Voice Intelligence Layer

The Voice Intelligence Layer is a solution that enhances the naturalness of speech

The Voice Intelligence Layer is AudioStack’s solution that enhances the naturalness of speech. It aims to solve common pronunciation and formatting woes that apply to most users when using a synthetic Voice: quality of speech, pronunciation and contextual recognition.

📘

Voice Intelligence has two main features: Normalizer and Lexi

This feature consists of 2 main services to enhance content creation with the most natural and human-like results: Normalizer and Lexi (word dictionaries).

 Normalizer

The goal of the Normalizer is that any TTS output to be pronounced consistently across multiple providers, wants acronyms to be read out letter by letter and times as well as dates and numbers to be interpreted correctly (e.g. 1970 -> nineteen seventy, not one thousand nine hundred seventy).
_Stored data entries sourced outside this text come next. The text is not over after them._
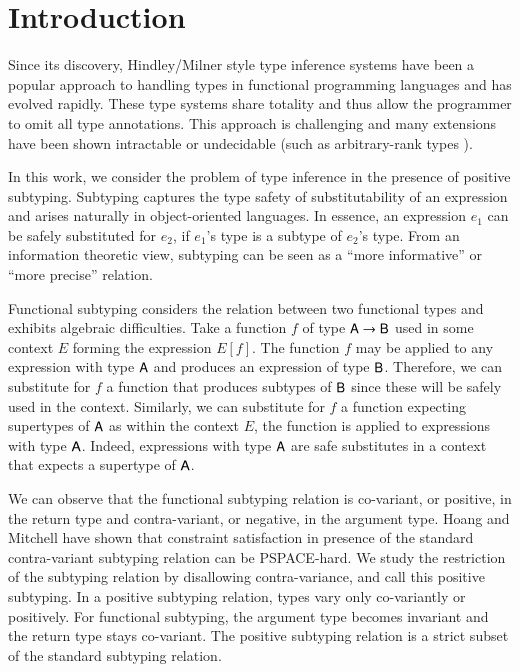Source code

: \documentclass{report}
\begin{document}
  \chapter{Introduction}
  Since its discovery, Hindley/Milner style type inference systems have been a popular approach to
  handling types in functional programming languages and has evolved rapidly. These type systems
  share totality and thus allow the programmer to omit all type annotations. This approach
  is challenging and many extensions have been shown intractable or undecidable (such as
  arbitrary-rank types \cite{kfoury:rank2}).
  
  In this work, we consider the problem of type inference in the presence of positive
  subtyping. Subtyping captures the type safety of substitutability of an expression and arises
  naturally in object-oriented languages.
  In essence, an expression $e_1$ can be safely substituted for $e_2$, if $e_1$'s type
  is a subtype of $e_2$'s type. From an information theoretic view, subtyping can be seen as a
  ``more informative'' or ``more precise'' relation.
  
  Functional subtyping considers the relation between two functional types and exhibits
  algebraic difficulties. Take a function $f$ of type $\textsf{A}\rightarrow\textsf{B}$ used in some context $E$ forming the
  expression $E[f]$. The function $f$ may be applied to any expression with type $\textsf{A}$
  and produces an expression of type $\textsf{B}$. Therefore, we can substitute for $f$ a function that produces
  subtypes of $\textsf{B}$ since these will be safely used in the context. Similarly,
  we can substitute for $f$ a function expecting supertypes of $\textsf{A}$ as within the context $E$,
  the function is applied to expressions with type $\textsf{A}$. Indeed, expressions with type $\textsf{A}$
  are safe substitutes
  in a context that expects a supertype of $\textsf{A}$.
  
  We can observe that the functional subtyping relation is co-variant, or positive,
  in the return type and contra-variant,
  or negative, in the argument type. Hoang and Mitchell \cite{hoang:thesis,hoang:lower-bounds}
  have shown that constraint satisfaction
  in presence of the standard contra-variant subtyping relation can be PSPACE-hard. We study the restriction
  of the subtyping relation by disallowing contra-variance, and call this positive subtyping.
  In a positive subtyping relation, types vary only co-variantly or positively.
  For functional subtyping, the argument type becomes invariant and the return type stays co-variant.
  The positive subtyping relation is a strict subset of the standard subtyping relation.
  
\end{document}
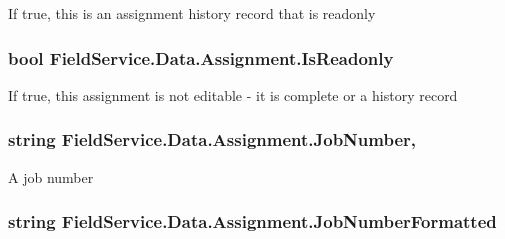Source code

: If true, this is an assignment history record that is readonly 

\hypertarget{class_field_service_1_1_data_1_1_assignment_a62ea5221113e69d186cd59f88c247d04}{
\subsubsection[{Is\+Readonly}]{\setlength{\rightskip}{0pt plus 5cm}bool Field\+Service.\+Data.\+Assignment.\+Is\+Readonly\hspace{0.3cm}{\ttfamily [get]}}}\label{class_field_service_1_1_data_1_1_assignment_a62ea5221113e69d186cd59f88c247d04}


If true, this assignment is not editable -\/ it is complete or a history record 

\hypertarget{class_field_service_1_1_data_1_1_assignment_a61e064d5b34c2e76593ad0afac067527}{
\subsubsection[{Job\+Number}]{\setlength{\rightskip}{0pt plus 5cm}string Field\+Service.\+Data.\+Assignment.\+Job\+Number\hspace{0.3cm}{\ttfamily [get]}, {\ttfamily [set]}}}\label{class_field_service_1_1_data_1_1_assignment_a61e064d5b34c2e76593ad0afac067527}


A job number 

\hypertarget{class_field_service_1_1_data_1_1_assignment_a73c8154ab5178a78917d70350355cdca}{
\subsubsection[{Job\+Number\+Formatted}]{\setlength{\rightskip}{0pt plus 5cm}string Field\+Service.\+Data.\+Assignment.\+Job\+Number\+Formatted\hspace{0.3cm}{\ttfamily [get]}}}\label{class_field_service_1_1_data_1_1_assignment_a73c8154ab5178a78917d70350355cdca}


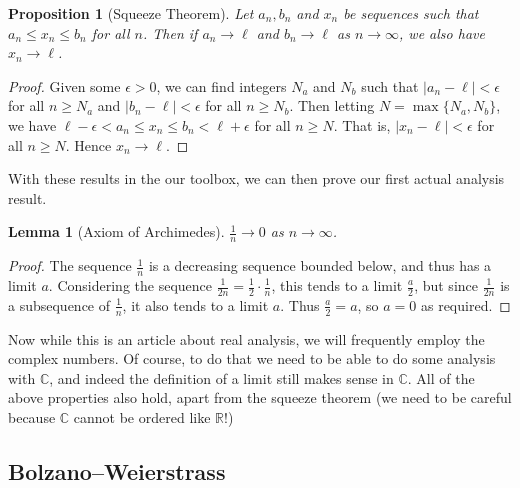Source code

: \documentclass[11pt, a4paper]{article}
\newtheorem{proposition}[theorem]{Proposition}
\newtheorem{lemma}[theorem]{Lemma}
\theoremstyle{definition}
\newtheorem{example}[theorem]{Example}
\newcommand{\C}{\mathbb{C}}
\newcommand{\R}{\mathbb{R}}
\begin{document}
\begin{proposition}[Squeeze Theorem]
	Let $a_n, b_n$ and $x_n$ be sequences such that $a_n \leq x_n \leq b_n$ for all $n$. Then if $a_n \rightarrow \ell$ and $b_n \rightarrow \ell$ as $n \rightarrow \infty$, we also have $x_n \rightarrow \ell$.
\end{proposition}
\begin{proof}
Given some $\epsilon > 0$, we can find integers $N_a$ and $N_b$ such that $|a_n - \ell| < \epsilon$  for all $n \geq N_a$ and $|b_n - \ell| < \epsilon$ for all $n \geq N_b$. Then letting $N = \max\{N_a, N_b\}$, we have $\ell - \epsilon < a_n \leq x_n \leq b_n < \ell + \epsilon$ for all $n \geq N$. That is, $|x_n - \ell| < \epsilon$ for all $n \geq N$. Hence $x_n \rightarrow \ell$.
\end{proof}


With these results in the our toolbox, we can then prove our first actual analysis result.

\begin{lemma}[Axiom of Archimedes]
	$\frac{1}{n} \rightarrow 0$ as $n \rightarrow \infty$.
\end{lemma}
\begin{proof}
	The sequence $\frac{1}{n}$ is a decreasing sequence bounded below, and thus has a limit $a$. Considering the sequence $\frac{1}{2n} = \frac{1}{2}\cdot \frac{1}{n}$, this tends to a limit $\frac{a}{2}$, but since $\frac{1}{2n}$ is a subsequence of $\frac{1}{n}$, it also tends to a limit $a$. Thus $\frac{a}{2}=a$, so $a = 0$ as required.
\end{proof}






Now while this is an article about real analysis, we will frequently employ the complex numbers. Of course, to do that we need to be able to do some analysis with $\C$, and indeed the definition of a limit still makes sense in $\C$. All of the above properties also hold, apart from the squeeze theorem (we need to be careful because $\C$ cannot be ordered like $\R$!)

\subsection{Bolzano–Weierstrass}
\end{document}

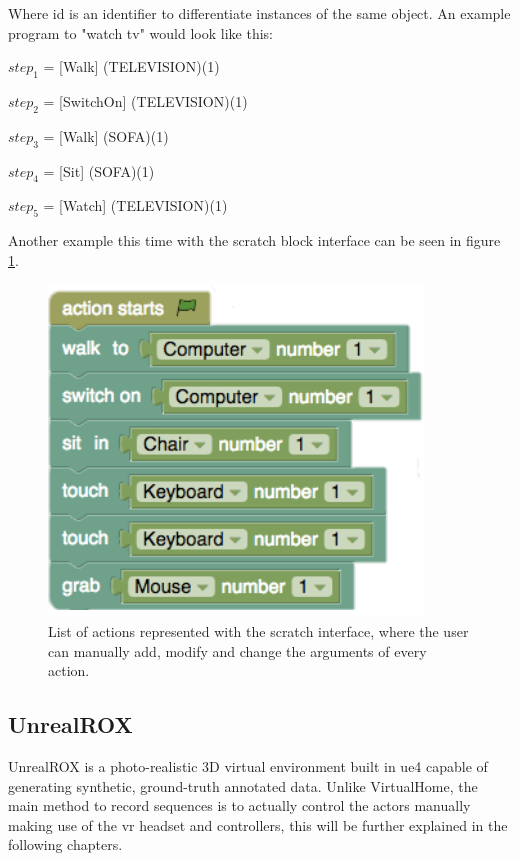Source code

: Where id is an identifier to differentiate instances of the same object. An example program to "watch tv" would look like this: 
\newline

$step_1$ = [Walk] (TELEVISION)(1)

$step_2$ = [SwitchOn] (TELEVISION)(1)

$step_3$ = [Walk] (SOFA)(1)

$step_4$ = [Sit] (SOFA)(1)

$step_5$ = [Watch] (TELEVISION)(1) \newline

Another example this time with the scratch block interface can be seen in figure \ref{fig:virtualhome_example}.

\begin{figure}[h]
	\includegraphics[scale=0.5]{archivos/virtualhome_example.png}
	\centering
	\caption{List of actions represented with the scratch interface, where the user can manually add, modify and change the arguments of every action.}
	\label{fig:virtualhome_example}
\end{figure}

\subsection{UnrealROX}
UnrealROX \cite{DBLP:journals/corr/abs-1810-06936} is a photo-realistic 3D virtual environment built in \gls{ue4} capable of generating synthetic, ground-truth annotated data. Unlike VirtualHome, the main method to record sequences is to actually control the actors manually making use of the \gls{vr} headset and controllers, this will be further explained in the following chapters.

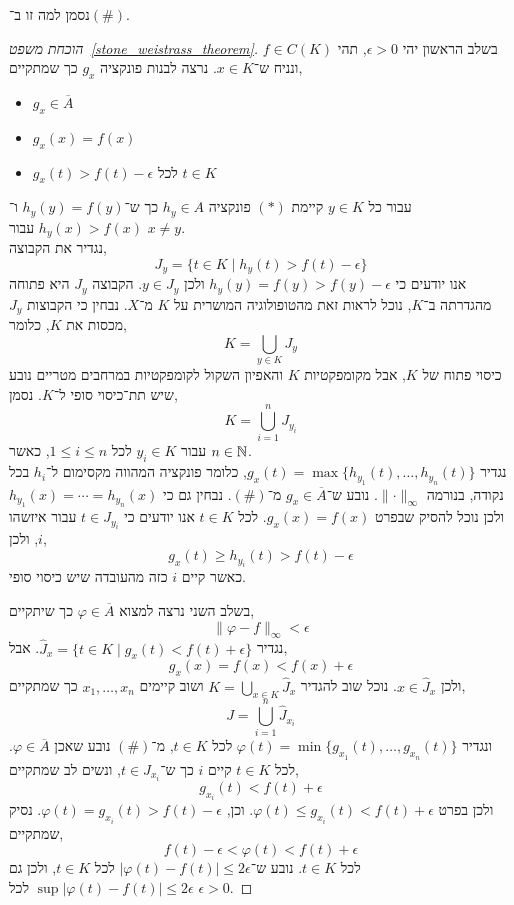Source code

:נסמן למה זו ב־$(\#)$.
\begin{proof}[הוכחת משפט\ \ref{stone_weistrass_theorem}]
	בשלב הראשון יהי $\epsilon > 0$, תהי $f \in C(K)$ ונניח ש־$x \in K$.
	נרצה לבנות פונקציה $g_x$ כך שמתקיים,
	\begin{itemize}
		\item $g_x \in \overline{A}$
		\item $g_x(x) = f(x)$
		\item $g_x(t) > f(t) - \epsilon$ לכל $t \in K$
	\end{itemize}
	עבור כל $y \in K$ קיימת $(*)$ פונקציה $h_y \in A$ כך ש־$h_y(y) = f(y)$ ו־$h_y(x) > f(x)$ עבור $x \ne y$. \\
	נגדיר את הקבוצה,
	\[
		J_y
		= \{ t \in K \mid h_y(t) > f(t) - \epsilon \}
	\]
	אנו יודעים כי $h_y(y) = f(y) > f(y) - \epsilon$ ולכן $y \in J_y$.
	הקבוצה $J_y$ היא פתוחה מהגדרתה ב־$K$, נוכל לראות זאת מהטופולוגיה המושרית על $K$ מ־$X$.
	נבחין כי הקבוצות $J_y$ מכסות את $K$, כלומר,
	\[
		K
		= \bigcup_{y \in K} J_y
	\]
	כיסוי פתוח של $K$, אבל מקומפקטיות $K$ והאפיון השקול לקומפקטיות במרחבים מטריים נובע שיש תת־כיסוי סופי ל־$K$.
	נסמן,
	\[
		K = \bigcup_{i = 1}^n J_{y_i}
	\]
	עבור $y_i \in K$ לכל $1 \le i \le n$, כאשר $n \in \mathbb{N}$. \\
	נגדיר $g_x(t) = \max\{ h_{y_1}(t), \ldots, h_{y_n}(t) \}$, כלומר פונקציה המהווה מקסימום ל־$h_i$ בכל נקודה, בנורמה $\lVert \cdot \rVert_\infty$.
	נובע ש־$g_x \in \overline{A}$ מ־$(\#)$.
	נבחין גם כי $h_{y_1}(x) = \cdots = h_{y_n}(x)$ ולכן נוכל להסיק שבפרט $g_x(x) = f(x)$.
	לכל $t \in K$ אנו יודעים כי $t \in J_{y_i}$ עבור איזשהו $i$, ולכן,
	\[
		g_x(t)
		\ge h_{y_i}(t)
		> f(t) - \epsilon
	\]
	כאשר קיים $i$ כזה מהעובדה שיש כיסוי סופי.

	בשלב השני נרצה למצוא $\varphi \in \overline{A}$ כך שיתקיים,
	\[
		\lVert \varphi - f \rVert_\infty < \epsilon
	\]
	נגדיר $\hat{J}_x = \{ t \in K \mid g_x(t) < f(t) + \epsilon \}$.
	אבל,
	\[
		g_x(x)
		= f(x)
		< f(x) + \epsilon
	\]
	ולכן $x \in \hat{J}_x$.
	נוכל שוב להגדיר $K = \bigcup_{x \in K} \hat{J}_x$ ושוב קיימים $x_1, \ldots, x_n$ כך שמתקיים,
	\[
		J
		= \bigcup_{i = 1}^n \hat{J}_{x_i}
	\]
	ונגדיר $\varphi(t) = \min\{ g_{x_1}(t), \ldots, g_{x_n}(t) \}$ לכל $t \in K$, מ־$(\#)$ נובע שאכן $\varphi \in \overline{A}$.
	לכל $t \in K$ קיים $i$ כך ש־$t \in \hat{J}_{x_i}$, ונשים לב שמתקיים,
	\[
		g_{x_i}(t)
		< f(t) + \epsilon
	\]
	ולכן בפרט $\varphi(t) \le g_{x_i}(t) < f(t) + \epsilon$.
	וכן, $\varphi(t) = g_{x_i}(t) > f(t) - \epsilon$.
	נסיק שמתקיים,
	\[
		f(t) - \epsilon
		< \varphi(t)
		< f(t) + \epsilon
	\]
	לכל $t \in K$.
	נובע ש־$|\varphi(t) - f(t)| \le 2 \epsilon$ לכל $t \in K$, ולכן גם $\sup |\varphi(t) - f(t)| \le 2 \epsilon$ לכל $\epsilon > 0$.
\end{proof}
Our service applies over 50 linguistic and NLP rules.

🚧

Normalizer is German only at the moment

Due to its specific challenges, we focused on :de: normalization first.

One of the functionalities of the normalizer is to convert Roman numerals into their verbalized forms.

The following example shows the normalization of a Roman numeral used as a cardinal number:

import audiostack
import os

## Add your API Key below
audiostack.api_key = "APIKEY"

text = "Hast du Rocky IV gesehen?"

script = audiostack.Content.Script.create(scriptText=text)
tts = audiostack.Speech.TTS.create(scriptItem=script, voice="lena", voiceIntelligence= True)
print(tts.data['sections'][0]['preview'])

This code returns the script as it should be pronounced: Hast du Rocky vier gesehen?

👍

Normalizer exists for all German voices and is activated using a simple flag in the Speech section of your code:

voiceIntelligence= True

When Roman numerals are used to identify queens, kings or popes, they are converted into verbalized ordinal numbers:

import audiostack
import os

## Add your API Key below
audiostack.api_key = "APIKEY"
text = "Nach dem Tod Elisabeths II. steht nun die Krönung Charles III an."   

script = audiostack.Content.Script.create(scriptText=text)
tts = audiostack.Speech.TTS.create(scriptItem=script, voice="lena", voiceIntelligence= True)
print(tts.data['sections'][0]['preview'])

Here, the output would be:
Nach dem Tod Elisabeths der zweiten steht nun die Krönung Charles des dritten an.

Here is an overview of all supported features of Normalizer:

📅 Dates

📅 Disambiguation years/quantifiers

☎️ Telephone numbers

🔢 Ordinal numbers as adverbs

🔢 Ordinal numbers as adjectives

🔢 Decimals

🔣 Other Symbols

🔤 Initialisms

🔤 Acronyms

🔤 Invariable abbreviations

🔤 Variable abbreviations

🕝 Times

➗ Fractions

♾️ Measures, units

💰 Currencies

🕸️ URLs

🆎 Period disambiguation

Lexi (Word Dictionaries)

Lexi, our second layer, can be also thought of as a TTS spell checker for simplicity. Often when working with TTS, the models can fail to accurately pronounce specific words, for example, brands, names and locations. To fix this, we have introduced our lexi flag, which works in a similar way to SSML. This can replace words with either plain text or IPA phonemes. You can selectively replace words based on language, language dialect, provider or exact voice.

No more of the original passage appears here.